The fact that the Scottish government is run by a party committed to the break-up of the United Kingdom has undoubtedly changed the dynamics of devolution — and Brexit makes things worse. The Blair government bulked out the responsibilities of the devolved assemblies by giving them nominal control over all kinds of powers that had already been sent to Brussels. Their return has created an almighty tussle over who gets to wield them now.

But for all devolution’s problems, Johnson’s comments were ill-thought-out and undisciplined. It is simply not politically possible to roll back devolution: three-quarters of the Scottish public backed the new parliament during the 1997 referendum and even more voters support it now. As one despairing Scottish Tory says of Johnson’s comments: ‘It’s true, but you file that under things that must not be said out loud.’ It is not hard to find Scottish Tories who complain that the problem is that both the Prime Minister and Alister Jack, the Scottish Secretary, approach the Scottish question by looking at a political map and declaring: ‘I wouldn’t have started from here.’

Given that the SNP could deprive him of his premiership — and end this 300-year-old Union — Johnson must learn how his words will be interpreted north of the border.
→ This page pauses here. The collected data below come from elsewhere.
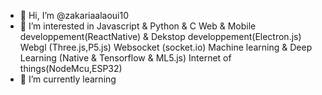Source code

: - 👋 Hi, I’m @zakariaalaoui10
- 👀 I’m interested in
     Javascript & Python & C 
     Web & Mobile developpement(ReactNative) & Dekstop developpement(Electron.js)
     Webgl (Three.js,P5.js)
     Websocket (socket.io)
     Machine learning & Deep Learning (Native & Tensorflow & ML5.js)
     Internet of things(NodeMcu,ESP32)
- 🌱 I’m currently learning 
<!---
zakariaalaoui10/zakariaalaoui10 is a ✨ special ✨ repository because its `README.md` (this file) appears on your GitHub profile.
You can click the Preview link to take a look at your changes.
--->
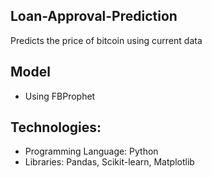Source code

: ## Loan-Approval-Prediction
Predicts the price of bitcoin using current data

## Model
- Using FBProphet
  

## Technologies:
- Programming Language: Python
- Libraries: Pandas, Scikit-learn, Matplotlib
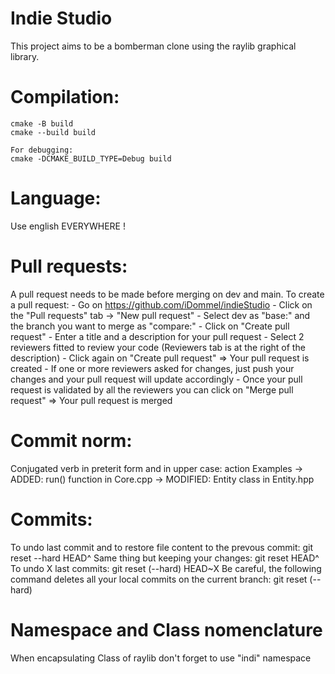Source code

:# Indie Studio
This project aims to be a bomberman clone using the raylib graphical library.

# Compilation:
    cmake -B build
    cmake --build build

    For debugging:
    cmake -DCMAKE_BUILD_TYPE=Debug build
# Language:
Use english EVERYWHERE !

# Pull requests:
A pull request needs to be made before merging on dev and main.
To create a pull request:
    - Go on https://github.com/iDommel/indieStudio
    - Click on the "Pull requests" tab -> "New pull request"
    - Select dev as "base:" and the branch you want to merge as "compare:"
    - Click on "Create pull request"
    - Enter a title and a description for your pull request
    - Select 2 reviewers fitted to review your code (Reviewers tab is at the right of the description)
    - Click again on "Create pull request" => Your pull request is created
    - If one or more reviewers asked for changes, just push your changes and your pull request will update accordingly
    - Once your pull request is validated by all the reviewers you can click on "Merge pull request" => Your pull
    request is merged

# Commit norm:
Conjugated verb in preterit form and in upper case: action
Examples -> ADDED: run() function in Core.cpp
         -> MODIFIED: Entity class in Entity.hpp

# Commits:
To undo last commit and to restore file content to the prevous commit:
    git reset --hard HEAD^
Same thing but keeping your changes:
    git reset HEAD^
To undo X last commits:
    git reset (--hard) HEAD~X
Be careful, the following command deletes all your local commits on the current branch:
    git reset (--hard)

# Namespace and Class nomenclature
When encapsulating Class of raylib don't forget to use "indi" namespace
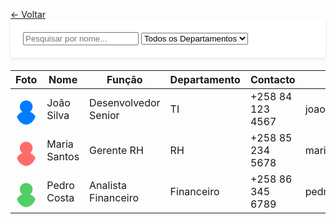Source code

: <html><head><base href="https://example.com/employee-directory/">
<meta charset="UTF-8">
<meta name="viewport" content="width=device-width, initial-scale=1.0">
<title>Lista de Funcionários</title>
<style>
@import url('https://fonts.googleapis.com/css2?family=Roboto:wght@400;700&display=swap');

body {
    font-family: 'Roboto', sans-serif;
    margin: 20px;
    background: #f5f5f5;
}

.back-button {
    background: #007bff;
    color: white;
    padding: 10px 20px;
    text-decoration: none;
    border-radius: 5px;
    display: inline-block;
    margin-bottom: 20px;
}
.search-container {
    background: white;
    padding: 20px;
    border-radius: 5px;
    margin-bottom: 20px;
    box-shadow: 0 2px 4px rgba(0,0,0,0.1);
}

.search-container input, .search-container select {
    padding: 8px;
    margin-right: 10px;
    border: 1px solid #ddd;
    border-radius: 4px;
}

table {
    width: 100%;
    border-collapse: collapse;
    background: white;
    box-shadow: 0 2px 4px rgba(0,0,0,0.1);
}

th, td {
    padding: 12px;
    text-align: left;
    border-bottom: 1px solid #ddd;
}

th {
    background-color: #007bff;
    color: white;
}

tr:hover {
    background-color: #f5f5f5;
}
.employee-photo {
    width: 50px;
    height: 50px;
    border-radius: 50%;
    object-fit: cover;
}
.status-active {
    color: green;
    font-weight: bold;
}

.status-inactive {
    color: red;
    font-weight: bold;
}
</style>
</head>
<body>
<a href="https://example.com/romantic-proposal/" class="back-button">← Voltar</a>

<div class="search-container">
    <input type="text" id="nameSearch" placeholder="Pesquisar por nome...">
    <select id="departmentSearch">
        <option value="">Todos os Departamentos</option>
        <option value="TI">TI</option>
        <option value="RH">RH</option>
        <option value="Financeiro">Financeiro</option>
        <option value="Marketing">Marketing</option>
    </select>
</div>
<table id="employeeTable">
    <thead>
        <tr>
            <th>Foto</th>
            <th>Nome</th>
            <th>Função</th>
            <th>Departamento</th>
            <th>Contacto</th>
            <th>Email</th>
            <th>Status</th>
        </tr>
    </thead>
    <tbody>
        <tr>
            <td><svg class="employee-photo" viewBox="0 0 50 50">
                <circle cx="25" cy="20" r="15" fill="#007bff"/>
                <circle cx="25" cy="55" r="25" fill="#007bff"/>
            </svg></td>
            <td>João Silva</td>
            <td>Desenvolvedor Senior</td>
            <td>TI</td>
            <td>+258 84 123 4567</td>
            <td>joao.silva@empresa.com</td>
            <td class="status-active">Activo</td>
        </tr>
        <tr>
            <td><svg class="employee-photo" viewBox="0 0 50 50">
                <circle cx="25" cy="20" r="15" fill="#ff6b6b"/>
                <circle cx="25" cy="55" r="25" fill="#ff6b6b"/>
            </svg></td>
            <td>Maria Santos</td>
            <td>Gerente RH</td>
            <td>RH</td>
            <td>+258 85 234 5678</td>
            <td>maria.santos@empresa.com</td>
            <td class="status-active">Activo</td>
        </tr>
        <tr>
            <td><svg class="employee-photo" viewBox="0 0 50 50">
                <circle cx="25" cy="20" r="15" fill="#51cf66"/>
                <circle cx="25" cy="55" r="25" fill="#51cf66"/>
            </svg></td>
            <td>Pedro Costa</td>
            <td>Analista Financeiro</td>
            <td>Financeiro</td>
            <td>+258 86 345 6789</td>
            <td>pedro.costa@empresa.com</td>
            <td class="status-inactive">Inativo</td>
        </tr>
    </tbody>
</table>
<script>
document.getElementById('nameSearch').addEventListener('input', filterTable);
document.getElementById('departmentSearch').addEventListener('change', filterTable);

function filterTable() {
    const nameFilter = document.getElementById('nameSearch').value.toLowerCase();
    const departmentFilter = document.getElementById('departmentSearch').value.toLowerCase();
    const rows = document.querySelectorAll('#employeeTable tbody tr');

    rows.forEach(row => {
        const name = row.children[1].textContent.toLowerCase();
        const department = row.children[3].textContent.toLowerCase();
        const matchesName = name.includes(nameFilter);
        const matchesDepartment = !departmentFilter || department === departmentFilter;
        
        row.style.display = matchesName && matchesDepartment ? '' : 'none';
    });
}
</script>
</body>
</html>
His enemies seek to portray him as a blundering, aloof Old Etonian who embodies a dysfunctional UK government. He mustn’t give them the ammunition to do so. One Scottish Tory warns: ‘We need attention on this more than anything. This crisis is coming in May.’ Talk of devolution being a ‘disaster’ will lead to the SNP claiming that Scots must vote for independence to stop Westminster from taking away their parliament.

So what should be done? Well, the question that elicited Johnson’s ‘disaster’ comment contained part of the answer: there should be more devolution to the English regions. This might seem an odd response to the question of what to do about Scotland, but it could pave the way for a more federal UK. ‘It has got to be about the UK changing, not just more powers for Scotland,’ one thoughtful Unionist tells me.

At the same time, Downing Street must think more about Scotland. Douglas Ross, the leader of the Scottish Tories, often seems to be on the attack. He used his Tory conference speech to say that too many in the party treat the Union as an ‘afterthought’, and attacked the rise of English nationalism in its ranks. ‘The case for separation,’ he said, ‘is being made more effectively in London than it could ever be in Edinburgh.’ Now, one can debate the wisdom of a Tory saying all this publicly — ‘if we’re trying to out-oppose the opposition, then we’re in the worst of all possible worlds’, as one furious Secretary of State puts it — but Ross’s comments did have the ring of truth about them.

The case for Britain is still not being made. To the despair of Unionist strategists, focus groups suggest that many voters in Scotland think the furlough was a Scottish government scheme. The UK government must ensure that this confusion is not repeated when a Covid vaccine is rolled out.

Covid has helped create a Johnson vs Sturgeon dynamic in Scottish politics. This suits the SNP; the party relishes running against a British Prime Minister whose Scottish poll ratings are so poor. Sturgeon has used her daily Covid briefings to turn herself into the nation’s newscaster. But after this crisis has passed, the future of the Union will come down to how seriously the rest of the United Kingdom is prepared to reform in order to keep this country together.